• How to complete this task: What is needed here is an exact reprint of every record below.

• Material supplied:
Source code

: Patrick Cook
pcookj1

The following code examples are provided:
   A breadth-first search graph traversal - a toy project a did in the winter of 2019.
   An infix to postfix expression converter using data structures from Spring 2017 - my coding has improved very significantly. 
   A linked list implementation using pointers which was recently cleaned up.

• Result for this task:
Source code

: Patrick Cook
pcookj1

The following code examples are provided:
   A breadth-first search graph traversal - a toy project a did in the winter of 2019.
   An infix to postfix expression converter using data structures from Spring 2017 - my coding has improved very significantly. 
   A linked list implementation using pointers which was recently cleaned up.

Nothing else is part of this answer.